Lookup character strings

just4geeks · Post by **just4geeks** » Sat Mar 07, 2009 11:11 pm

I have a fixed width flat file containing a field with character data type, such as,

ab dfa adfa
adie ab dsf
dfe adf abe

I have a lookup flat file which contains just one character field, such as,

Code: Select all

ab
do
so

I need to pull out those records which contain strings from lookup file. And I need to be able to specify if it can be present at the start, in the middle, or at the end. For example, consider the string, 'ab'. If I need to pull out records where ab is present at the start, I now do

Code: Select all

grep '^ab' <file>

. If ab is to be present in the middle, I now do

Code: Select all

grep ' ab ' <file>

. These grep commands have worked in the past because the lookup file was small. Now it was grown to over 18000 records.

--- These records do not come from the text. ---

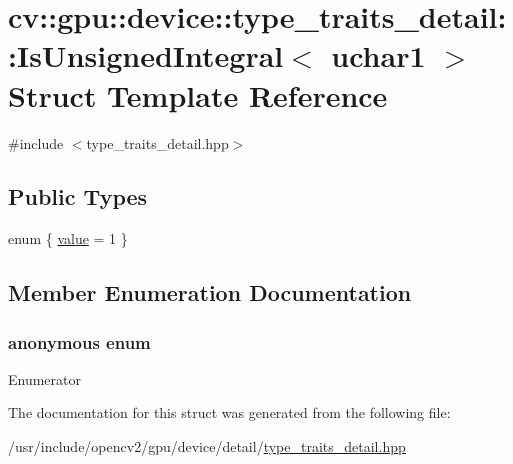 \hypertarget{structcv_1_1gpu_1_1device_1_1type__traits__detail_1_1IsUnsignedIntegral_3_01uchar1_01_4}{\section{cv\-:\-:gpu\-:\-:device\-:\-:type\-\_\-traits\-\_\-detail\-:\-:Is\-Unsigned\-Integral$<$ uchar1 $>$ Struct Template Reference}
\label{structcv_1_1gpu_1_1device_1_1type__traits__detail_1_1IsUnsignedIntegral_3_01uchar1_01_4}
}


{\ttfamily \#include $<$type\-\_\-traits\-\_\-detail.\-hpp$>$}

\subsection*{Public Types}
\begin{DoxyCompactItemize}
\item 
enum \{ \hyperlink{structcv_1_1gpu_1_1device_1_1type__traits__detail_1_1IsUnsignedIntegral_3_01uchar1_01_4_ab04cb3ae786e880f6f17da63383c2ec9af12fbde4d3b72874f017cc296ae67ce8}{value} = 1
 \}
\end{DoxyCompactItemize}


\subsection{Member Enumeration Documentation}
\hypertarget{structcv_1_1gpu_1_1device_1_1type__traits__detail_1_1IsUnsignedIntegral_3_01uchar1_01_4_ab04cb3ae786e880f6f17da63383c2ec9}{\subsubsection[{anonymous enum}]{\setlength{\rightskip}{0pt plus 5cm}anonymous enum}}\label{structcv_1_1gpu_1_1device_1_1type__traits__detail_1_1IsUnsignedIntegral_3_01uchar1_01_4_ab04cb3ae786e880f6f17da63383c2ec9}
\begin{Desc}
\item[Enumerator]\par
\begin{description}
\item[{\em 
\hypertarget{structcv_1_1gpu_1_1device_1_1type__traits__detail_1_1IsUnsignedIntegral_3_01uchar1_01_4_ab04cb3ae786e880f6f17da63383c2ec9af12fbde4d3b72874f017cc296ae67ce8}{value}\label{structcv_1_1gpu_1_1device_1_1type__traits__detail_1_1IsUnsignedIntegral_3_01uchar1_01_4_ab04cb3ae786e880f6f17da63383c2ec9af12fbde4d3b72874f017cc296ae67ce8}
}]\end{description}
\end{Desc}


The documentation for this struct was generated from the following file\-:\begin{DoxyCompactItemize}
\item 
/usr/include/opencv2/gpu/device/detail/\hyperlink{type__traits__detail_8hpp}{type\-\_\-traits\-\_\-detail.\-hpp}\end{DoxyCompactItemize}
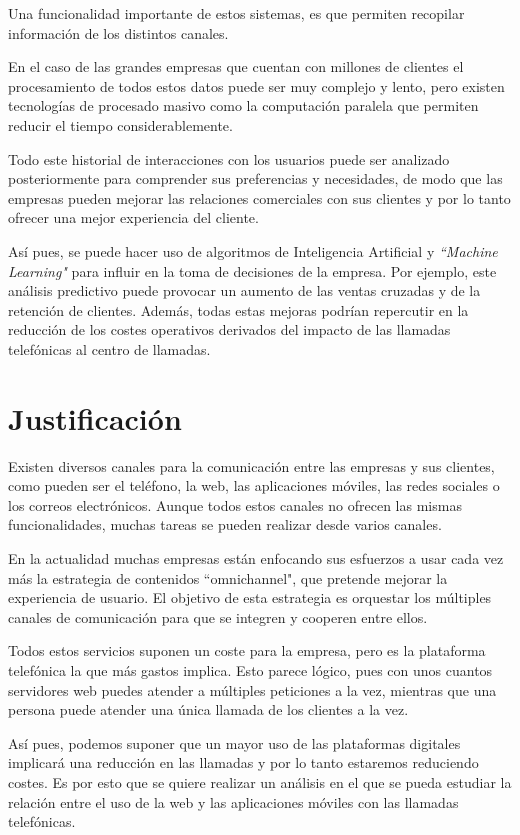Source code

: Una funcionalidad importante de estos sistemas, es que permiten recopilar información de los distintos canales. 

En el caso de las grandes empresas que cuentan con millones de clientes el procesamiento de todos estos datos puede ser muy complejo y lento, pero existen tecnologías de procesado masivo como la computación paralela que permiten reducir el tiempo considerablemente. 

Todo este historial de interacciones con los usuarios puede ser analizado posteriormente para comprender sus preferencias y necesidades, de modo que las empresas pueden mejorar las relaciones comerciales con sus clientes y por lo tanto ofrecer una mejor experiencia del cliente. 

Así pues, se puede hacer uso de algoritmos de Inteligencia Artificial y \textit{``Machine Learning"} para influir en la toma de decisiones de la empresa. Por ejemplo, este análisis predictivo puede provocar un aumento de las ventas cruzadas y de la retención de clientes. Además, todas estas mejoras podrían repercutir en la reducción de los costes operativos derivados del impacto de las llamadas telefónicas al centro de llamadas. 


\section{Justificación}

Existen diversos canales para la comunicación entre las empresas y sus clientes, como pueden ser el teléfono, la web, las aplicaciones móviles, las redes sociales o los correos electrónicos. Aunque todos estos canales no ofrecen las mismas funcionalidades, muchas tareas se pueden realizar desde varios canales.

En la actualidad muchas empresas están enfocando sus esfuerzos a usar cada vez más la estrategia de contenidos ``omnichannel", que pretende mejorar la experiencia de usuario. El objetivo de esta estrategia es orquestar los múltiples canales de comunicación para que se integren y cooperen entre ellos.

Todos estos servicios suponen un coste para la empresa, pero es la plataforma telefónica la que más gastos implica. Esto parece lógico, pues con unos cuantos servidores web puedes atender a múltiples peticiones a la vez, mientras que una persona puede atender una única llamada de los clientes a la vez.

Así pues, podemos suponer que un mayor uso de las plataformas digitales implicará una reducción en las llamadas y por lo tanto estaremos reduciendo costes. Es por esto que se quiere realizar un análisis en el que se pueda estudiar la relación entre el uso de la web y las aplicaciones móviles con las llamadas telefónicas.

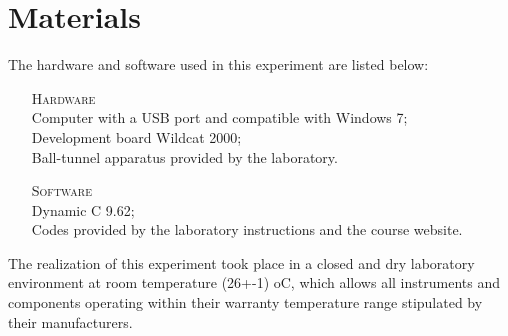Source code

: \section{Materials}

The hardware and software used in this experiment are listed below:

\begin{enumerate}[(i)]
\item[\textsc{Hardware}] \hfill
\\ Computer with a USB port and compatible with Windows 7;
\\ Development board Wildcat 2000;
\\ Ball-tunnel apparatus provided by the laboratory.
\\
\item[\textsc{Software}] \hfill
\\ Dynamic C 9.62;
\\ Codes provided by the laboratory instructions and the course website.
\\
\end{enumerate}

The realization of this experiment took place in a closed and dry laboratory environment at room temperature (26+-1)  oC, which allows all instruments and components operating within their warranty temperature range stipulated by their manufacturers.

How do I implement this in DataStage? The existing lookup stage only looks for exact matches of the lookup field value. But that will not get my expected results.

Any ideas will be appreciated.

Rubu · Post by **Rubu** » Sun Mar 08, 2009 4:21 am

if i have understood your question correctly, you are trying to pull out data from the first file depending on values in lookup file (e.g. 'ab').

how many columns the first file has. if its limited (3,4) you can have a join stage joining both the files with equating lookup file column with all the columns of the first file and connecting them with OR condition.

Next you can use a remove duplicate state to remove the dups arising due to multiple different look strings present in same row.

just4geeks · Post by **just4geeks** » Sun Mar 08, 2009 6:51 am

Rubu wrote:if i have understood your question correctly, you are trying to pull out data from the first file depending on values in lookup file (e.g. 'ab').

how many columns the first file has. if its limited (3,4) you can have a join stage joining both the files with equating lookup file column with all the columns of the first file and connecting them with OR condition.

Next you can use a remove duplicate state to remove the dups arising due to multiple different look strings present in same row.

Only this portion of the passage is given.